L’enracinement et la transformation d’un mouvement social. La Fédération régionale des caisses populaires Desjardins du Centre du Québec et ses établissements affiliés 1909-1970
Cette étude sociohistorique est consacrée à l’Union régionale des caisses populaires Desjardins de Trois-Rivières, la plus ancienne des onze fédérations régionales, et à ses caisses affiliées depuis leurs origines jusqu’au tournant des années 1960. Elle se veut une contribution à la connaissance du mouvement des caisses à un double point de vue : la formation et les transformations de son organisation à l’échelle locale et régionale; et, d’autre part, les relations qu’il entretient et les intérêts qu’il met en jeu dans son milieu ambiant. Partant d’une exploitation systématique des archives de la Fédération des caisses populaires Desjardins du centre du Québec et de ses établissements affiliés de même que celles de la Confédération des caisses Desjardins, l’analyse est menée sous l’angle de quatre grandes dimensions d’analyse intrinsèquement liées : les bases sociales du mouvement des caisses, sa relation au territoire, ses dynamismes internes ainsi que ses activités financières. L’évolution du mouvement des caisses est donc appréhendée à travers un ensemble de facteurs qui relèvent tant de pressions structurelles internes que des rapports qu’elles entretiennent avec le milieu social.

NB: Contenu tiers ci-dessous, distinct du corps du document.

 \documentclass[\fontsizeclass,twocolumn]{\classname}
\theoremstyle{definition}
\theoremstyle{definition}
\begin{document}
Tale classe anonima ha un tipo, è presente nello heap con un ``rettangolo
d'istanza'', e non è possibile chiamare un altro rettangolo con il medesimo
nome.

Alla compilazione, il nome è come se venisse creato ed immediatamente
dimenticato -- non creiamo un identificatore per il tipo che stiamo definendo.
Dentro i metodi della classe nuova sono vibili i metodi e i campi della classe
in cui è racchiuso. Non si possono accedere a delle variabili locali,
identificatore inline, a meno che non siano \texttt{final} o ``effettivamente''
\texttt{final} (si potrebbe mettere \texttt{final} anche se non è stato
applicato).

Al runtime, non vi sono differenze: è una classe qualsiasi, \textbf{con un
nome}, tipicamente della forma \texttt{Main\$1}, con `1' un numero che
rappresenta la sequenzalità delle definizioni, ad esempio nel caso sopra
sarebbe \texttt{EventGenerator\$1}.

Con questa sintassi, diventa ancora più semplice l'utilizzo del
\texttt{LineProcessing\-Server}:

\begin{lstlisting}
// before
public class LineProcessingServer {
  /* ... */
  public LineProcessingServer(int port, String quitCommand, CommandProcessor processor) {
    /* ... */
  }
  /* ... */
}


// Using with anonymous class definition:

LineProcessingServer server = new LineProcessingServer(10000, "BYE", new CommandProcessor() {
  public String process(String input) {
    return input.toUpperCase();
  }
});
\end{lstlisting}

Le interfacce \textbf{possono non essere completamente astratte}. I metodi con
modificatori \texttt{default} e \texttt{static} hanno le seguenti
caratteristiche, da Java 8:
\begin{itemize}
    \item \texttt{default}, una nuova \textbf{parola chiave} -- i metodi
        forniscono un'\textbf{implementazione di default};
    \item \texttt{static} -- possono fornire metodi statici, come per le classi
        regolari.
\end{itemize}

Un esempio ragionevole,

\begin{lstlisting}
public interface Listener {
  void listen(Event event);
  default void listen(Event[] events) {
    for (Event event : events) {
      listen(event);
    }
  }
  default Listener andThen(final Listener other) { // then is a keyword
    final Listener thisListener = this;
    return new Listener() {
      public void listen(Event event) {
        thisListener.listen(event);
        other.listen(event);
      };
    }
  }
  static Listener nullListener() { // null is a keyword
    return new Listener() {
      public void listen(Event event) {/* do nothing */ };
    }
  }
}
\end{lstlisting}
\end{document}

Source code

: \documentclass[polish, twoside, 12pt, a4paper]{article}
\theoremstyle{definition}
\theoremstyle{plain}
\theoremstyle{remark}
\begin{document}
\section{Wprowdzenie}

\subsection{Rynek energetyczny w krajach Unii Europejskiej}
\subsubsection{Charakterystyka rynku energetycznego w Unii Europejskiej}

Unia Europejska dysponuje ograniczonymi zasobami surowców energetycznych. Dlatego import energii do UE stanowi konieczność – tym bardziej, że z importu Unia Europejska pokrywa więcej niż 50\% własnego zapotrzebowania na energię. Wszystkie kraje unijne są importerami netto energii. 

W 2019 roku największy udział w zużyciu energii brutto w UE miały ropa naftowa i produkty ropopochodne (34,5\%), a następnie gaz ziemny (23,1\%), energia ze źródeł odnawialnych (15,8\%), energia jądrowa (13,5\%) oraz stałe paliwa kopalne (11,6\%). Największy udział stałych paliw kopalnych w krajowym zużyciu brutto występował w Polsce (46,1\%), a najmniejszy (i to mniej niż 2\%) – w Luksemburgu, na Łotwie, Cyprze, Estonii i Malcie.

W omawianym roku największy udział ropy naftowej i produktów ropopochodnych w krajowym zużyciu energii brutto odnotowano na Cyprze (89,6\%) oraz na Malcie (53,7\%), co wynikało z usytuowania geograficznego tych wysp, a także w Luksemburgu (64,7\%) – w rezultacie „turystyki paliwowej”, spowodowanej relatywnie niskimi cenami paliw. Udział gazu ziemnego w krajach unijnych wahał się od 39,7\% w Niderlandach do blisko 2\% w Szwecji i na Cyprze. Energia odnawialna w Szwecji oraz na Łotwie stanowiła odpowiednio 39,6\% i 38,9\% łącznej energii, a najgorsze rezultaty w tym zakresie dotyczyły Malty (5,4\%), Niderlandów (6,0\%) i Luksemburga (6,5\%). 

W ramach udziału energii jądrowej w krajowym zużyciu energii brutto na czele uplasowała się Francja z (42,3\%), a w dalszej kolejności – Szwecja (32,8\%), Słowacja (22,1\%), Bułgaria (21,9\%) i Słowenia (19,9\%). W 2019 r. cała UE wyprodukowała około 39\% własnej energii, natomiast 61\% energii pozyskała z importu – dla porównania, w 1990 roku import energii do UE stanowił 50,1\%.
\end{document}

Le monde rural a constitué en quelque sorte le berceau du mouvement des caisses dans la région du centre du Québec. Jusqu’à la veille de la Deuxième Guerre, celui-ci entretient des relations privilégiées avec le monde agricole, la petite bourgeoisie et le clergé. Cette alliance s’est historiquement nouée sur la base d’un projet aux contours bien définis : soutenir les activités des petits producteurs par des conditions de financement avantageuses et, plus largement, regénérer le tissu social d’une société rurale en proie à d’importantes forces de dislocation. Avec la force d’attraction exercée par la ville et l’activité des grands ensembles commerciaux, financiers et industriels, les caisses urbaines vont progressivement s’imposer comme l’élément moteur de la croissance du mouvement. Leur affirmation favorise, au fil des décennies, l’élargissement des bases sociales du mouvement et la redéfinition des rapports de pouvoir à sa direction. Ses anciennes classes d’appui doivent en effet faire une place de plus en plus grande aux nouvelles, issues de l’économie urbaine et industrielle et porteuses de toutes autres aspirations. Elles doivent également compter avec l’influence grandissante exercée par les gérants de caisse en voie de professionnalisation.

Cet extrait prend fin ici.